* What is needed: Find the lines holding the string "LIABILITY" in the data, then copy all of them.

*** Block opens ***

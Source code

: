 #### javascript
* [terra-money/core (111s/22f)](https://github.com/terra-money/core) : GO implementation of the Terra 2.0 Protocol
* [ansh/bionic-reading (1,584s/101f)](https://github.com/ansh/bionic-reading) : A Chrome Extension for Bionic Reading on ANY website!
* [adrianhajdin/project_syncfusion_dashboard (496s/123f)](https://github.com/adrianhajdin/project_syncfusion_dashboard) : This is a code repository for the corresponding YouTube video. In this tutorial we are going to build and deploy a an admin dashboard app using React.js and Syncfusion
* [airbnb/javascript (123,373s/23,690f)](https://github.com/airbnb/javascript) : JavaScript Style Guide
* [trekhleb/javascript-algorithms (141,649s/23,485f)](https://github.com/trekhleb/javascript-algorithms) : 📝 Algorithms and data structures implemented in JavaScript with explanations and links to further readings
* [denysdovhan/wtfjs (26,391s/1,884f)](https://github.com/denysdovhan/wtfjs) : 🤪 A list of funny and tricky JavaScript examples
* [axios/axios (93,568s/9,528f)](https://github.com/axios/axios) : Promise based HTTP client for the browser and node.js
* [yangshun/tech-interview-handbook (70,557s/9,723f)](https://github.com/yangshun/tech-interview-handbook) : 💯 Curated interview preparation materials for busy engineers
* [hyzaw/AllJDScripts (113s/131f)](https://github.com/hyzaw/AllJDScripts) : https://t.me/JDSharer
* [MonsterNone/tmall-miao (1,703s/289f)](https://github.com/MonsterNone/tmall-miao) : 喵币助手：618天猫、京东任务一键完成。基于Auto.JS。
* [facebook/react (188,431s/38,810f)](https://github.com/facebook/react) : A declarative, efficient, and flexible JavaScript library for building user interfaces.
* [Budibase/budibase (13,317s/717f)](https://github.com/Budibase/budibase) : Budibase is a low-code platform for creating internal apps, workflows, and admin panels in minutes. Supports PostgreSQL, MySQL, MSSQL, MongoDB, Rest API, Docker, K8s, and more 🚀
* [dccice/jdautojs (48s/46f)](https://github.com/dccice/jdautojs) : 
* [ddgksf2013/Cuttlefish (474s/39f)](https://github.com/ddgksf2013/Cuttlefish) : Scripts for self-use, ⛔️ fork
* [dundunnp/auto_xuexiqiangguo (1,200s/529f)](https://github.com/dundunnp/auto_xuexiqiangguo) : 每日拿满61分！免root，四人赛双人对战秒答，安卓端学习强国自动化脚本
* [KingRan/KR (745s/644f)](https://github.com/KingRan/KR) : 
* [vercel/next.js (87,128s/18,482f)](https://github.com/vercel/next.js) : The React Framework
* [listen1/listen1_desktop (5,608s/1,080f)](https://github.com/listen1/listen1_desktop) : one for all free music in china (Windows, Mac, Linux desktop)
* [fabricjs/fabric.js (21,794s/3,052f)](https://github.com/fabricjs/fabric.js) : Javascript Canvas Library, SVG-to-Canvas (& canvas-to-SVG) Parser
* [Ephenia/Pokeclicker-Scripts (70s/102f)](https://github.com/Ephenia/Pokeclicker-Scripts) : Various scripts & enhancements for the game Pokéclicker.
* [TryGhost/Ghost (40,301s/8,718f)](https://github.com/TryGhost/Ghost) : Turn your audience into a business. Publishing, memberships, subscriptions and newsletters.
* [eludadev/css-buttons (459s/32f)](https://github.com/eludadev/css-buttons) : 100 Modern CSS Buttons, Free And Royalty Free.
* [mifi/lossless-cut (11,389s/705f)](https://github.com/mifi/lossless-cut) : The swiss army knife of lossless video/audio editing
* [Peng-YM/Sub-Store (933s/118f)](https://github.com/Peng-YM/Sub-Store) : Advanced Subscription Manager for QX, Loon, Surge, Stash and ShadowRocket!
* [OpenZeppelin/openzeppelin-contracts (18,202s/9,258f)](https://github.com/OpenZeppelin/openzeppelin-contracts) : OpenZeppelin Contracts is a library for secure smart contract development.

*** Block closes ***
*** Block opens ***

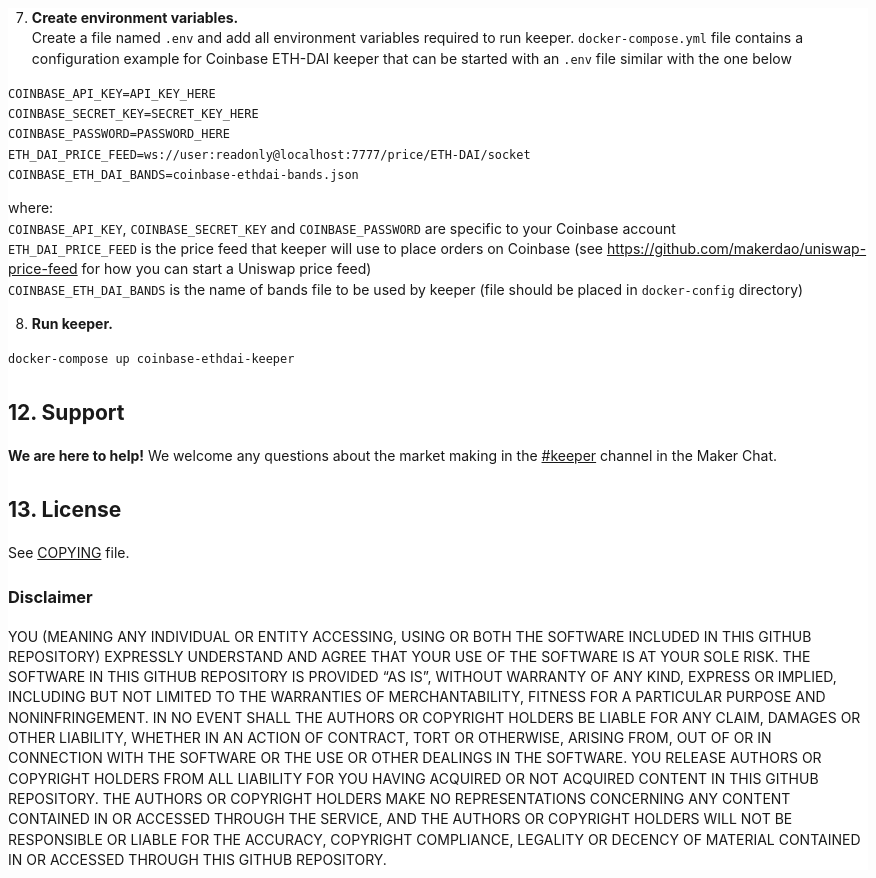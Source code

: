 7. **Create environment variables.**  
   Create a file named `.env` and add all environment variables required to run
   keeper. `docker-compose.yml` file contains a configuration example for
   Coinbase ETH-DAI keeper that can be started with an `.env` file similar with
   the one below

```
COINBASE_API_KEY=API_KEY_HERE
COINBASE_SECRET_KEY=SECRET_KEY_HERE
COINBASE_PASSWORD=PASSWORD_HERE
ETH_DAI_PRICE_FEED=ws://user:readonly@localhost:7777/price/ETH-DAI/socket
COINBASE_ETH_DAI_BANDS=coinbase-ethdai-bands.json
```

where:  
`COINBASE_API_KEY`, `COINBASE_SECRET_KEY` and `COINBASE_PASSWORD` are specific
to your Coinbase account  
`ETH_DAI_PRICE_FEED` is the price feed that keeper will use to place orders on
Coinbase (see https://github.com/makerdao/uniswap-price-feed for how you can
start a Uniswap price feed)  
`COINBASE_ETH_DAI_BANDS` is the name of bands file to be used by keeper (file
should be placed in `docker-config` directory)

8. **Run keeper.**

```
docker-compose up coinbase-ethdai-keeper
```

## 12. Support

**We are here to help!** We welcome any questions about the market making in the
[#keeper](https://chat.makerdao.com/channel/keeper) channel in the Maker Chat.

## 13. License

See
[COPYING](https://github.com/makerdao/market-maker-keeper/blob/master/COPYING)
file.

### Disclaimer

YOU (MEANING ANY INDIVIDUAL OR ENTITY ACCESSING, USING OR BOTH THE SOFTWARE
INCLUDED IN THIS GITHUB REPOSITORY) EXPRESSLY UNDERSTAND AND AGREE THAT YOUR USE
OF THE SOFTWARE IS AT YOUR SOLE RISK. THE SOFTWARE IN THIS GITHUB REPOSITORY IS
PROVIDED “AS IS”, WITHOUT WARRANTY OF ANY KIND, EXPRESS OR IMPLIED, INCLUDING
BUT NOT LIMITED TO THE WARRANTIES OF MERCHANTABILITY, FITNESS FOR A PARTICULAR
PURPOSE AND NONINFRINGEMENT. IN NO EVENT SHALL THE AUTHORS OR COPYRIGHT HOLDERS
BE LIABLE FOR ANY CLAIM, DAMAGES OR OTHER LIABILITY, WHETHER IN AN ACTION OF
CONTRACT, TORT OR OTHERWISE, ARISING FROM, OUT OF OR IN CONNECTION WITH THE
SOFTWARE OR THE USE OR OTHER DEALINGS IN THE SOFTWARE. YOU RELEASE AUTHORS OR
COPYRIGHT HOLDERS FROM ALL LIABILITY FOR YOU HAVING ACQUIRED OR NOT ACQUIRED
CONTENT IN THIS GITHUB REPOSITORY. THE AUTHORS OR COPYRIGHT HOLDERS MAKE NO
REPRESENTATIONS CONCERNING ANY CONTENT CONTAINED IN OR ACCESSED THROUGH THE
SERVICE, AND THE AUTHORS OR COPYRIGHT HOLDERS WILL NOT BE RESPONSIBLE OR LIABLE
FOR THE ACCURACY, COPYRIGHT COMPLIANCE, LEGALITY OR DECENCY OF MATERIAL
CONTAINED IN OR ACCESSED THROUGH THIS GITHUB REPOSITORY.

*** Block closes ***
*** Block opens ***

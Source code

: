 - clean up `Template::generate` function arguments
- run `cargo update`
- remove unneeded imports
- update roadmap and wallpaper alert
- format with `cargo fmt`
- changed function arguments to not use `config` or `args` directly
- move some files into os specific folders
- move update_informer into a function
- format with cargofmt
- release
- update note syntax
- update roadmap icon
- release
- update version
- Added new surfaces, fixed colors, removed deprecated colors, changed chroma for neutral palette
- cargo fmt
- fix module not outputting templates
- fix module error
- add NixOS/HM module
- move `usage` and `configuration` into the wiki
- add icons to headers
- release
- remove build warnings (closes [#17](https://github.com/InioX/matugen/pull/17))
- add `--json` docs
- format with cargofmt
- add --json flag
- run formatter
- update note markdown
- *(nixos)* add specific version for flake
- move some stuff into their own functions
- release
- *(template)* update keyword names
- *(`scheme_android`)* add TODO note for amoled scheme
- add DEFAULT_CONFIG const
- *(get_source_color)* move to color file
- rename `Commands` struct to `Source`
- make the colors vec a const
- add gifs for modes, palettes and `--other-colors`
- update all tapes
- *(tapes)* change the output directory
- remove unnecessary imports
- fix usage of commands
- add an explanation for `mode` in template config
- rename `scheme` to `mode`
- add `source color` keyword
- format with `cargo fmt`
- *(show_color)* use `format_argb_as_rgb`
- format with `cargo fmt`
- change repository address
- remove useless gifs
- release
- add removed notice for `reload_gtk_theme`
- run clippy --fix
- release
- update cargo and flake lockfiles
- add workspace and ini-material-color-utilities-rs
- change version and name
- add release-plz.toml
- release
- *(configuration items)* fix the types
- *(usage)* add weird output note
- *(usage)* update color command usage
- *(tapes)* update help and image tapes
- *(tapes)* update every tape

*** Block closes ***

* Task output:
BE LIABLE FOR ANY CLAIM, DAMAGES OR OTHER LIABILITY, WHETHER IN AN ACTION OF
COPYRIGHT HOLDERS FROM ALL LIABILITY FOR YOU HAVING ACQUIRED OR NOT ACQUIRED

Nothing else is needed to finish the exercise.